Ilya Shapiro and I filed an amicus brief on behalf of the Cato Institute and Professor Jeremy Rabkin in DHS v. Regents of the University of California. We filed the brief “in support of DACA as a matter of policy but [the government] as a matter of law.” The caption caused quite a kerfuffle on social media. You should not judge a brief by its cover, we explained in a new SCOTUSBlog symposium essay:
Most Supreme Court amicus briefs are predictable. Groups that favor outcome A argue that the law supports outcome A. Groups that favor outcome B argue that the law supports outcome B. Occasionally, groups file cross-ideological briefs in which people of opposite political stripes unite to support a specific cause. But even these briefs fall into the same pattern: Regardless of ostensible ideological labels, all the groups on the brief support the policy outcome that the brief’s legal theory advances. . . .
We affirmatively support as a matter of policy normalizing the immigration status of individuals who were brought to this country as children and have no criminal records. (See Cato’s immigration work if you have any doubts.) Moreover, as a matter of first principle, people shouldn’t need government permission to work. But the president cannot unilaterally make such a fundamental change to our immigration policy — not even when Congress refuses to act.
Inside the brief, we advance an argument that was not presented, directly at least, by the government’s briefing in this case.
The attorney general reasonably determined that DACA is inconsistent with the president’s duty of faithful execution. Admittedly, the attorney general’s letter justifying the rescission is not a model of clarity. But it need not be. This executive-branch communication provides, at a minimum, a reasonable constitutional objection to justify DACA rescission. Specifically, it invokes the “major questions” doctrine – outlined by Justice Neil Gorsuch in dissent in Gundy v. United States – which is used “in service of the constitutional rule” that Congress cannot delegate legislative power to the executive branch.
Much to our pleasant surprise, after we filed the brief, President Trump addressed our position in his own inimitable way:
….President Obama never had the legal right to sign DACA, and he indicated so at the time of signing. But In any event, how can he have the right to sign and I don’t have the right to “unsigned.” Totally illegal document which would actually give the President new powers.
— Donald J. Trump (@realDonaldTrump) September 6, 2019
To be sure, the tweet has factual mistakes. For example, President Obama didn’t sign the “totally illegal document.” The Secretary of Homeland Security implemented DACA. But for once, the President’s social media account actual bolsters his case in court. He wrote that DACA “would actually give the President new powers.” In other words, DACA relied on a reading of the INA that would delegate legislative powers to the executive that he lacks. Stripped of all legal formalities, the presidential tweet concisely explains why DACA was inconsistent with the president’s duty of faithful execution. And it comes right from the commander in chief.

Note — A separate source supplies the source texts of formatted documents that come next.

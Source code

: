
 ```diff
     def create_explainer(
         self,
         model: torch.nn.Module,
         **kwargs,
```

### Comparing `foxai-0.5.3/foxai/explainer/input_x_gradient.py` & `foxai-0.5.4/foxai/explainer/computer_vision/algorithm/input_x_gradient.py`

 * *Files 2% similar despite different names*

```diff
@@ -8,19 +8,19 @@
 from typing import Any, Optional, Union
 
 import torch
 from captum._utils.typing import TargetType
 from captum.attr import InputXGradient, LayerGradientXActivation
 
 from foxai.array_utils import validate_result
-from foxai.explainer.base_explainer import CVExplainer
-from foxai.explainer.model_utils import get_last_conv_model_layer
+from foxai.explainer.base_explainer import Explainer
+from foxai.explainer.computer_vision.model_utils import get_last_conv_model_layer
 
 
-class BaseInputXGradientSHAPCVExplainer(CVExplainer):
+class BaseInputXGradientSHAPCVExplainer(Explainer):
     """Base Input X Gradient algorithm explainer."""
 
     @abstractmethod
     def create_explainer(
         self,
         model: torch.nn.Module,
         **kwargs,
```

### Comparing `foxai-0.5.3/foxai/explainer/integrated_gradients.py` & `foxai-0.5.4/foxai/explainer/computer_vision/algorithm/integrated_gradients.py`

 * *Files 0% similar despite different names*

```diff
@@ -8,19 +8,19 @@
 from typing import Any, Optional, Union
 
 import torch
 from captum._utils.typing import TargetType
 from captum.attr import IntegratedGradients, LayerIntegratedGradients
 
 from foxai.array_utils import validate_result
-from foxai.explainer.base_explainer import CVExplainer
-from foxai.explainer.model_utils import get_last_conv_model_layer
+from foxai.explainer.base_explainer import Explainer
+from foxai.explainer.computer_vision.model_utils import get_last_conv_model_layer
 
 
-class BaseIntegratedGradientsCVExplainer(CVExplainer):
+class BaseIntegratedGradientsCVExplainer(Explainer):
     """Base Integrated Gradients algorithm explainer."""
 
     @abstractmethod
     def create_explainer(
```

Candidly, this tweet is far more descriptive than the attorney general’s letter, which dances around the issue of what DACA’ “constitutional defects” are. In our brief, we offer a suggestion to the Court:
Here, the executive branch is on the same page: the previous administration’s reading of federal law that supports DACA would render parts of the INA unconstitutional. For that reason, the attorney general recommended, and the secretary decided, to rescind DACA. The Court should hesitate before reaching an alternate holding, in which the attorney general and the secretary of homeland security, as well as the solicitor general, were simply mistaken about the executive’s faithful execution. The better understanding is that the reference to DACA’s “constitutional defects” was framed in terms of the major questions and non-delegation doctrines, as Justice Gorsuch recognized in Gundy. But if there is any doubt about this important question, the government should be asked to represent its position about DACA’s “constitutional defects.”
With, or without the tweet, the record amply provides enough ground to justify the rescission of DACA.